Cuando se hayan cumplido esos mil años, quedará suelto de nuevo el Adversario, liberado de su cárcel" (20,7), y volverá a salir para intentar engañar a todas las naciones. Las huestes del Demonio cercarán la tierra donde viven felices los justos, pero caerá fuego del cielo y los devorará. De nuevo el Diablo quedará preso, pero esta vez de modo definitivo y será arrojado al lago de fuego y azufre, donde estaban la Bestia y el Anticristo y "serán allí atormentados por los siglos de los siglos (Apocalipsis 20,10).

Por lo que respecta a nuestra historia, la trama negra que el Diablo ha ido trenzando en el devenir humano desde el momento de su caída antes de los tiempos hasta hoy tendrá un final feliz. La gran historia que había comenzado con las brumas del caos de la creación y con el gran estropicio causado en el Edén por la envidia del Diablo concluye con un fabuloso "happy end", con un final feliz a pesar de tantas lágrimas.

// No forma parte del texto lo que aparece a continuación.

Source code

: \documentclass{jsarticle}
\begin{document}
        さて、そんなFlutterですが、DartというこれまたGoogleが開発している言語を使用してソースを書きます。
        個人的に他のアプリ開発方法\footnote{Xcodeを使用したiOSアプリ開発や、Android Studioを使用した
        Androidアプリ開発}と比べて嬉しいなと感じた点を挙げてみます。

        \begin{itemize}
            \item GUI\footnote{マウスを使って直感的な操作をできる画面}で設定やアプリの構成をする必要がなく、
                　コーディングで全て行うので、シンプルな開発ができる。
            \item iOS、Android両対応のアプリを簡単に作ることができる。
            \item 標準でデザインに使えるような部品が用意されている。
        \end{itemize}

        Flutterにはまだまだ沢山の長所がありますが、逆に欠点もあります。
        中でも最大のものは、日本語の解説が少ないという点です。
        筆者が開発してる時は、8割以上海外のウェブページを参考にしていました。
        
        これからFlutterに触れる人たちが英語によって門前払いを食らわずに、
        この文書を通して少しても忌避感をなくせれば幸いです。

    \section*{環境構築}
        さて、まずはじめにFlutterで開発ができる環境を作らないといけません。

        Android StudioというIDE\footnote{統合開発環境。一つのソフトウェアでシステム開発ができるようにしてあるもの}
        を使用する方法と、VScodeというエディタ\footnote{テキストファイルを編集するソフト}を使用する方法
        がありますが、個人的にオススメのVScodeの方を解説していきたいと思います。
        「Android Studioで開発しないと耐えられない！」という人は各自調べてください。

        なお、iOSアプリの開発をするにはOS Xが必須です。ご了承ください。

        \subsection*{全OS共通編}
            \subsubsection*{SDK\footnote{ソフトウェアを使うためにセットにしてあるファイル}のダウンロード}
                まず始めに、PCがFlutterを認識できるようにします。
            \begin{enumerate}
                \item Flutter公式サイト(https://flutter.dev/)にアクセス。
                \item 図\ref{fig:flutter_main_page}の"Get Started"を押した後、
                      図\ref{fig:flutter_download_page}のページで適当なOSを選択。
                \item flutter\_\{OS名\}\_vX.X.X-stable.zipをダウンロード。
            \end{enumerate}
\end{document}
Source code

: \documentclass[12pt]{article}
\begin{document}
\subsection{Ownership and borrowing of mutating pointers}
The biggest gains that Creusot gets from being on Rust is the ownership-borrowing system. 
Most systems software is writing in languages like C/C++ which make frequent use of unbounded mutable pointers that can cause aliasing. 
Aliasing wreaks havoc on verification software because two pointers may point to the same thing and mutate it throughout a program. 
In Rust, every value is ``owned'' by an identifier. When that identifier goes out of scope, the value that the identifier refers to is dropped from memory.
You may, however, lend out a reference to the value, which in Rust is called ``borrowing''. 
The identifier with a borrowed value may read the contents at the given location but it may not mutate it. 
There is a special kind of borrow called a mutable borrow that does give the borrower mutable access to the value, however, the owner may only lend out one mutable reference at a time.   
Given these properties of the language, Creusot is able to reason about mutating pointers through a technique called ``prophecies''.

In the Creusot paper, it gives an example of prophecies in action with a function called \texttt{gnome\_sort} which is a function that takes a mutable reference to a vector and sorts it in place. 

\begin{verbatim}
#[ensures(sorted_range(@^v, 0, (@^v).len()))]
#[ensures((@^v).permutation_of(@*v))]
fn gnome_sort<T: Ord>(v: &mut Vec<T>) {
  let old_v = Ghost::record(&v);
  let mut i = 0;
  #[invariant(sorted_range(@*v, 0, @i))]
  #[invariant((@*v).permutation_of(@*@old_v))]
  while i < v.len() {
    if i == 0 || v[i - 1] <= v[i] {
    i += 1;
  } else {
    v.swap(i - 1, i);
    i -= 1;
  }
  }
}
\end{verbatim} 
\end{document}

En la tradición cristiana posterior al Nuevo Testamento (véase sobre todo el apócrifo Evangelio de Nicodemo. 2ª parte, el "Descenso a los infiernos" en donde aparece el demonio como gran jefe de una tropa de diablos torturadores de los malvados), luego propagada por las obras poéticas de Dante (La divina comedia) y Milton (El paraíso perdido) sobre todo, y por el arte en innumerables obras, el Diablo es el gran jefe del infierno, donde controla, por medio de sus subordinados, el castigo de los condenados. Pero nada de esta jefatura aparece en el Nuevo Testamento. Las referencias al infierno en este grupo de primeras obras cristianas no son muchas, y lo único claro es que se halla bajo tierra, que tiene fuego y que sus torturas producen llanto y crujir de dientes (por ejemplo, Ev. de Mateo 8,12).

El Nuevo Testamento menciona el Hades diez veces y la Gehenna, doce. El primer vocablo representa el mundo subterráneo de los muertos y se corresponde con bastante exactitud al hebreo sheol. Se halla en las profundidades de la tierra (Mateo 11,23), tiene puertas gigantescas (Mt 16,18). Se trata de un lugar de paso a donde descienden las almas después de la muerte (Lucas 16,23; Hechos de los Apóstoles 1,18), pero las devuelve después de la muerte (Apocalipsis 20,13). Como puede verse el Diablo no desempeña en este reino ningún papel.

Según otra concepción, representada por la Primera Epístola de Pedro (3,19), sólo las almas de los increyentes descienden al Hades. Cuando Jesús, tras su muerte, baja a este lugar (1 Pedro 3,19; 4,6: una concepción que se halla en otras concepciones religiosas, por ejemplo el descenso de la diosa Isis al infierno; el de Ulises o Eneas, etc.) no va a luchar contra el Demonio y arrebatarle su presa (no hay tal), sino solamente a predicar el evangelio a los justos ya difuntos y prepararlos para su resurrección. Aquí es como si el diablo no existiera.

La Gehenna o infierno se diferencia del Hades en que no es un sitio de paso, sino el lugar de perpetuo castigo de las almas perversas. Pero –curiosamente para nuestra mentalidad de hoy- tampoco el Demonio tiene que ver nada en principio con este ámbito según el Nuevo Testamento. Sólo la fantasía posterior (partiendo de tradiciones como las reflejadas en el Apocalipsis, que hemos visto antes) unirá Infierno con el Diablo, como se ve ya en el Evangelio apócrifo de Nicodemo . El cristianismo se une así a otras religiones que tienen representaciones parecidas. Concepciones de este estilo de Infierno son corrientes en la literatura latina y griega, de donde el cristianismo toma con seguridad sus ideas. Pero estas concepciones se repiten: en el “infierno” de algunas creencias orientales, por ejemplo, existe el tipo divinidad juez del mundo subterráneo que controla como un burócrata el lugar de castigo, en el que una serie de “demonios” con variados instrumentos de tortura atormentan a los condenados.